How do I read data from a spreadsheet using the OpenXML Format SDK?

ProfK picture ProfK · Apr 12, 2010 · Viewed 39.2k times · Source

I need to read data from a single worksheet in an Excel 2007 workbook using the Open XML SDK 2.0. I have spent a lot of time searching for basic guidelines to doing this, but I have only found help on creating spreadsheets.

How do I iterate rows in a worksheet and then iterate the cells in each row, using this SDK?

Answer

saarp picture saarp · Nov 2, 2012

The other answer seemed more like a meta-answer. I have been struggling with this since using LINQ does work with separated document parts.

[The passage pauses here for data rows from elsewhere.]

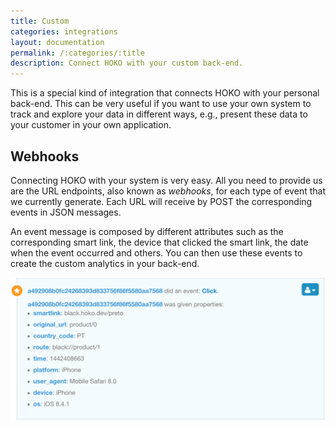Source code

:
 ```yaml
---
title: Custom
categories: integrations
layout: documentation
permalink: /:categories/:title
description: Connect HOKO with your custom back-end.
---
```


This is a special kind of integration that connects HOKO with your personal back-end. This can be
very useful if you want to use your own system to track and explore your data in different ways,
e.g., present these data to your customer in your own application.

## Webhooks

Connecting HOKO with your system is very easy. All you need to provide us are the URL endpoints, also
known as *webhooks*, for each type of event that we currently generate. Each URL will receive by
POST the corresponding events in JSON messages.

An event message is composed by different attributes such as the corresponding smart link, the
device that clicked the smart link, the date when the event occurred and others.
You can then use these events to create the custom analytics in your back-end.

![Event metadata](/assets/images/event_message.png)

The following code includes a wrapper function to get the value from a Cell, resolving any possible string lookups.

public void ExcelDocTest()
{
    Debug.WriteLine("Running through sheet.");
    int rowsComplete = 0;

    using (SpreadsheetDocument spreadsheetDocument =
                    SpreadsheetDocument.Open(@"path\to\Spreadsheet.xlsx", false))
    {
        WorkbookPart workBookPart = spreadsheetDocument.WorkbookPart;

        foreach (Sheet s in workBookPart.Workbook.Descendants<Sheet>())
        {
            WorksheetPart wsPart = workBookPart.GetPartById(s.Id) as WorksheetPart;
            Debug.WriteLine("Worksheet {1}:{2} - id({0}) {3}", s.Id, s.SheetId, s.Name,
                wsPart == null ? "NOT FOUND!" : "found.");

            if (wsPart == null)
            {
                continue;
            }

            Row[] rows = wsPart.Worksheet.Descendants<Row>().ToArray();

            //assumes the first row contains column names 
            foreach (Row row in wsPart.Worksheet.Descendants<Row>())
            {
                rowsComplete++;

                bool emptyRow = true;
                List<object> rowData = new List<object>();
                string value;

                foreach (Cell c in row.Elements<Cell>())
                {
                    value = GetCellValue(c);
                    emptyRow = emptyRow && string.IsNullOrWhiteSpace(value);
                    rowData.Add(value);
                }

                Debug.WriteLine("Row {0}: {1}", row,
                    emptyRow ? "EMPTY!" : string.Join(", ", rowData));
            }
        }

    }
    Debug.WriteLine("Done, processed {0} rows.", rowsComplete);
}

public static string GetCellValue(Cell cell)
{
    if (cell == null)
        return null;
    if (cell.DataType == null)
        return cell.InnerText;

    string value = cell.InnerText;
    switch (cell.DataType.Value)
    {
        case CellValues.SharedString:
            // For shared strings, look up the value in the shared strings table.
            // Get worksheet from cell
            OpenXmlElement parent = cell.Parent;
            while (parent.Parent != null && parent.Parent != parent
                    && string.Compare(parent.LocalName, "worksheet", true) != 0)
            {
                parent = parent.Parent;
            }
            if (string.Compare(parent.LocalName, "worksheet", true) != 0)
            {
                throw new Exception("Unable to find parent worksheet.");
            }

            Worksheet ws = parent as Worksheet;
            SpreadsheetDocument ssDoc = ws.WorksheetPart.OpenXmlPackage as SpreadsheetDocument;
            SharedStringTablePart sstPart = ssDoc.WorkbookPart.GetPartsOfType<SharedStringTablePart>().FirstOrDefault();

            // lookup value in shared string table
            if (sstPart != null && sstPart.SharedStringTable != null)
            {
                value = sstPart.SharedStringTable.ElementAt(int.Parse(value)).InnerText;
            }
            break;

        //this case within a case is copied from msdn. 
        case CellValues.Boolean:
            switch (value)
            {
                case "0":
                    value = "FALSE";
                    break;
                default:
                    value = "TRUE";
                    break;
            }
            break;
    }
    return value;
}

Edit: Thanks @Nitin-Jadhav for the correction to GetCellValue().